RECORDS FOR THE TASK:
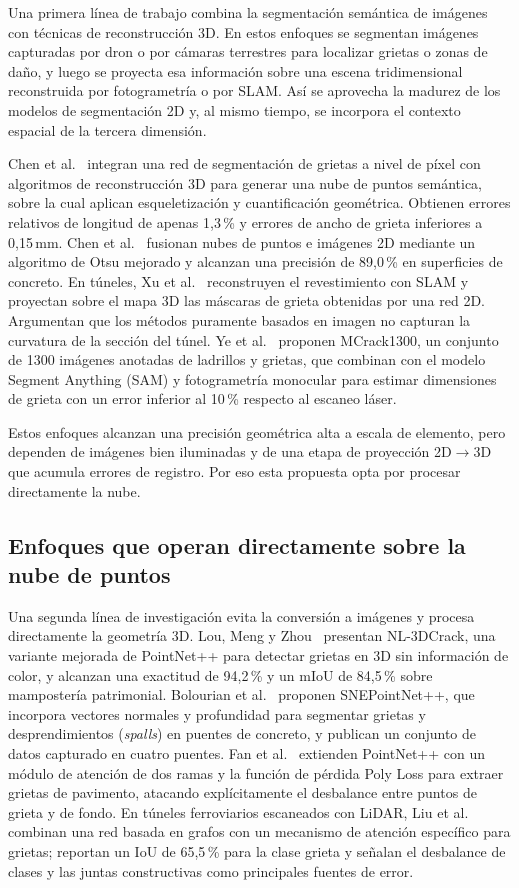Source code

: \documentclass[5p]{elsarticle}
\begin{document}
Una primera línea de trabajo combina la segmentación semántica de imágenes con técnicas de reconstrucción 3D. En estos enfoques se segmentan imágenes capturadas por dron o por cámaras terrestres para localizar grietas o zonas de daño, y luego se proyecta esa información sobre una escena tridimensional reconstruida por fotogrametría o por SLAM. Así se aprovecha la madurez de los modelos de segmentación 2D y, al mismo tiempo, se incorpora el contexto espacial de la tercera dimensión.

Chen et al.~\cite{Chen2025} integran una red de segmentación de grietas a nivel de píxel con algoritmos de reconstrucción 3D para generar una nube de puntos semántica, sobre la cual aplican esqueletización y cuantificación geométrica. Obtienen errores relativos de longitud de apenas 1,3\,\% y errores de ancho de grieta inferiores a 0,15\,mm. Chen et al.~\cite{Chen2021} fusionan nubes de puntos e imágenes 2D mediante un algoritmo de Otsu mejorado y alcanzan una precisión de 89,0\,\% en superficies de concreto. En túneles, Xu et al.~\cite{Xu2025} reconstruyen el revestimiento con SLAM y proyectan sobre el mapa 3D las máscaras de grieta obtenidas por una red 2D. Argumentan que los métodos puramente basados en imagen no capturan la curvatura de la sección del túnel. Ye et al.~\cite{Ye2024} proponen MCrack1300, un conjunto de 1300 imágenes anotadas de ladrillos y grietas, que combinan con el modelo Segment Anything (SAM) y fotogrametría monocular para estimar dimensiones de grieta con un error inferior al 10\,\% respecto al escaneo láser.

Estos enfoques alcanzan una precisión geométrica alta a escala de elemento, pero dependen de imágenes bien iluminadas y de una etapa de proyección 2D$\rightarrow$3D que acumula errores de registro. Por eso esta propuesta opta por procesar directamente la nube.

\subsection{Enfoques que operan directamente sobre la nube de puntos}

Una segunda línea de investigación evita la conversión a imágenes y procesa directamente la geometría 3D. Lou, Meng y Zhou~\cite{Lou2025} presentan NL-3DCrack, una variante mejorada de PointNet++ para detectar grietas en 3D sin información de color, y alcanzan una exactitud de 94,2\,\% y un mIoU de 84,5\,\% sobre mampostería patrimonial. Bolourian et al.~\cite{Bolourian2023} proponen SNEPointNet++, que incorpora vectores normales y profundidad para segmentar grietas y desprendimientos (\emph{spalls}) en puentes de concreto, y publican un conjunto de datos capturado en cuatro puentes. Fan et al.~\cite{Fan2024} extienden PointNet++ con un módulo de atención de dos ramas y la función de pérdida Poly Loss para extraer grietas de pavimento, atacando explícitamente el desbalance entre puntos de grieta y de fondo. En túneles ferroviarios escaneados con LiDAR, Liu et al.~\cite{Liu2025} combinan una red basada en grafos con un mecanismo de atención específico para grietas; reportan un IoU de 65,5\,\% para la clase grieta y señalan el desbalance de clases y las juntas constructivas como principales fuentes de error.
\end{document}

DIRECTIONS FOR THIS TASK: Each line of the data should be quoted exactly, with pictures left out.

FINISHED TASK:
Source code

: \documentclass[5p]{elsarticle}
\begin{document}
Una primera línea de trabajo combina la segmentación semántica de imágenes con técnicas de reconstrucción 3D. En estos enfoques se segmentan imágenes capturadas por dron o por cámaras terrestres para localizar grietas o zonas de daño, y luego se proyecta esa información sobre una escena tridimensional reconstruida por fotogrametría o por SLAM. Así se aprovecha la madurez de los modelos de segmentación 2D y, al mismo tiempo, se incorpora el contexto espacial de la tercera dimensión.

Chen et al.~\cite{Chen2025} integran una red de segmentación de grietas a nivel de píxel con algoritmos de reconstrucción 3D para generar una nube de puntos semántica, sobre la cual aplican esqueletización y cuantificación geométrica. Obtienen errores relativos de longitud de apenas 1,3\,\% y errores de ancho de grieta inferiores a 0,15\,mm. Chen et al.~\cite{Chen2021} fusionan nubes de puntos e imágenes 2D mediante un algoritmo de Otsu mejorado y alcanzan una precisión de 89,0\,\% en superficies de concreto. En túneles, Xu et al.~\cite{Xu2025} reconstruyen el revestimiento con SLAM y proyectan sobre el mapa 3D las máscaras de grieta obtenidas por una red 2D. Argumentan que los métodos puramente basados en imagen no capturan la curvatura de la sección del túnel. Ye et al.~\cite{Ye2024} proponen MCrack1300, un conjunto de 1300 imágenes anotadas de ladrillos y grietas, que combinan con el modelo Segment Anything (SAM) y fotogrametría monocular para estimar dimensiones de grieta con un error inferior al 10\,\% respecto al escaneo láser.

Estos enfoques alcanzan una precisión geométrica alta a escala de elemento, pero dependen de imágenes bien iluminadas y de una etapa de proyección 2D$\rightarrow$3D que acumula errores de registro. Por eso esta propuesta opta por procesar directamente la nube.

\subsection{Enfoques que operan directamente sobre la nube de puntos}

Una segunda línea de investigación evita la conversión a imágenes y procesa directamente la geometría 3D. Lou, Meng y Zhou~\cite{Lou2025} presentan NL-3DCrack, una variante mejorada de PointNet++ para detectar grietas en 3D sin información de color, y alcanzan una exactitud de 94,2\,\% y un mIoU de 84,5\,\% sobre mampostería patrimonial. Bolourian et al.~\cite{Bolourian2023} proponen SNEPointNet++, que incorpora vectores normales y profundidad para segmentar grietas y desprendimientos (\emph{spalls}) en puentes de concreto, y publican un conjunto de datos capturado en cuatro puentes. Fan et al.~\cite{Fan2024} extienden PointNet++ con un módulo de atención de dos ramas y la función de pérdida Poly Loss para extraer grietas de pavimento, atacando explícitamente el desbalance entre puntos de grieta y de fondo. En túneles ferroviarios escaneados con LiDAR, Liu et al.~\cite{Liu2025} combinan una red basada en grafos con un mecanismo de atención específico para grietas; reportan un IoU de 65,5\,\% para la clase grieta y señalan el desbalance de clases y las juntas constructivas como principales fuentes de error.
\end{document}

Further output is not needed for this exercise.